I haven't clicker trained any of the sheep, but I have found the principles of Operant Conditioning to be very useful when working with the livestock. I am much more sucessful (and relaxed) when moving the cattle or sheep because I know what I am doing as far as reinforcing or punishing their movements and I can use that to my advantage!
The weather has been deceivingly mild recently- almost 40 degrees today. While the mid-Atlantic states have been getting buried in snow, up here we're not getting any. We still have barely a ground cover from snows that came weeks ago but as far as working horses goes, it's been pretty nice. My hands don't freeze when I take gloves off to treat! I'm still working on my winter projects with each of the ponies- making great progress and now putting refinements on them. Kizzy and I are learning more about cues- distinguishing from one cue and behavior to another. I'm seeing just how insecure she still is. I'm very thankful for learning about cues with her because Percy's "trick" for the winter was learning how to pick things up and he has learned it well. He now offers to pick up just about anything- buckets, gloves, pitchforks, etc. In addition, he found he can zip up my coat for me and tug on my hood string. Needless to say, these last two are not really things I want him doing so I am now working on putting a cue on "take it" so that we can only have him pick up things that I want him to!

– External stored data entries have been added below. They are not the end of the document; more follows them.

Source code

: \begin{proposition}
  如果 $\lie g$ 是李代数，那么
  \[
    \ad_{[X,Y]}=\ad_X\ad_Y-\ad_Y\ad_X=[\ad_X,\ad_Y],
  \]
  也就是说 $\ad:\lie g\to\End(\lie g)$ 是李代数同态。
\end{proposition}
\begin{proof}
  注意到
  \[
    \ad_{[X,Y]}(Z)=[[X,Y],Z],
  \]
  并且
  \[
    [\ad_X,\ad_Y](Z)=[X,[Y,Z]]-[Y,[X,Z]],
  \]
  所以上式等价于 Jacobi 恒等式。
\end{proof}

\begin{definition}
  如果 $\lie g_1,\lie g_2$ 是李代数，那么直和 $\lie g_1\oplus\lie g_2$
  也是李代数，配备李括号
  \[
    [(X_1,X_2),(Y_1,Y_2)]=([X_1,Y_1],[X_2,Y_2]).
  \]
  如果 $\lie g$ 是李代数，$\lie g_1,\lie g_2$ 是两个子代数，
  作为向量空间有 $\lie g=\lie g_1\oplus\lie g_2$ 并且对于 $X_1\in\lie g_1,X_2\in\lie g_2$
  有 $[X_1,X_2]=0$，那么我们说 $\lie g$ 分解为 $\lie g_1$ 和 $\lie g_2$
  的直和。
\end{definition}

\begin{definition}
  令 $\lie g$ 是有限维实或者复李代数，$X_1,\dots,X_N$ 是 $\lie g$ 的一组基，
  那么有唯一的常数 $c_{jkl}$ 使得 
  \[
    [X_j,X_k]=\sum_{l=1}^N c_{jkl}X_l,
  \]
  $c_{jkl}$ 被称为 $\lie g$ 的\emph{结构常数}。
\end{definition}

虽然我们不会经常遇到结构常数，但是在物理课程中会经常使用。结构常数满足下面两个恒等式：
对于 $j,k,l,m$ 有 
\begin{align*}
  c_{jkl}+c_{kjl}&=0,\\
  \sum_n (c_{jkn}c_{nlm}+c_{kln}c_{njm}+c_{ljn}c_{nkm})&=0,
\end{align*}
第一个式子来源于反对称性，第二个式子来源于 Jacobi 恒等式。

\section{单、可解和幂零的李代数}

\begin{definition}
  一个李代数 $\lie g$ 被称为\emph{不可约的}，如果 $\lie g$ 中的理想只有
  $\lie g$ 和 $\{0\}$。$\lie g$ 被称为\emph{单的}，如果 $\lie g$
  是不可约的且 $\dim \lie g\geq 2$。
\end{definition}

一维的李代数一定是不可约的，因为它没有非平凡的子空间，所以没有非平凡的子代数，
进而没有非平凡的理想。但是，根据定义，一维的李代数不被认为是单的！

Rumer and I continue to work on ground driving without tack. I'm learning as we go- while I've seen others do it, I have no book or video to follow as to HOW to do it so I'm making it up as I go along. In addition, she and Percy are both learning about hopping. I'm hopping; they are learning to deal with it. Ande didn't care at all when I hopped as a prep to mount, but Percy and Rumer both thought I shouldn't be doing that. So I hop and click them for head down and relaxing while I do it. Oh, to be a fly on the wall in my barn!
Stowaway will now pick up his front feet with just a light touch on the back of his knee. I really haven't worked with him much- he and Ande are in the run-in shed and it's a much less fun place to work. Plus no lights so I can't play in the evenings. Ande is being a champ about stationing while I go in with hay. His food manners are miles better and I feel much safer when I go through the gate with an armload of hay in the dark on the ice. Even though he wants to attack Stowaway, he knows there is a routine which will be reinforced and he reliably follows it.
One more photo- a set of triplets napping together (those lambs do know how to pile up to keep warm!).
"I think we have about 90 new lambs which have been born in the last 3 weeks."
ReplyDeleteWow!
Definitely sounds like you must be busy.
I enjoyed the pictures of the lambs--they are cute!
Mary
Busy is good. Cold is, well freezing!
ReplyDeleteI trained a ewe for a 4-H family. They didn't know what they could do with her after the program.
She was so fun, the "lightbulb" moment got a lot of attention.
In college we actually had a couple of ewes we used in educational shows.
Kids love familiar animals.
It would be fun to see what you do if you train a lamb.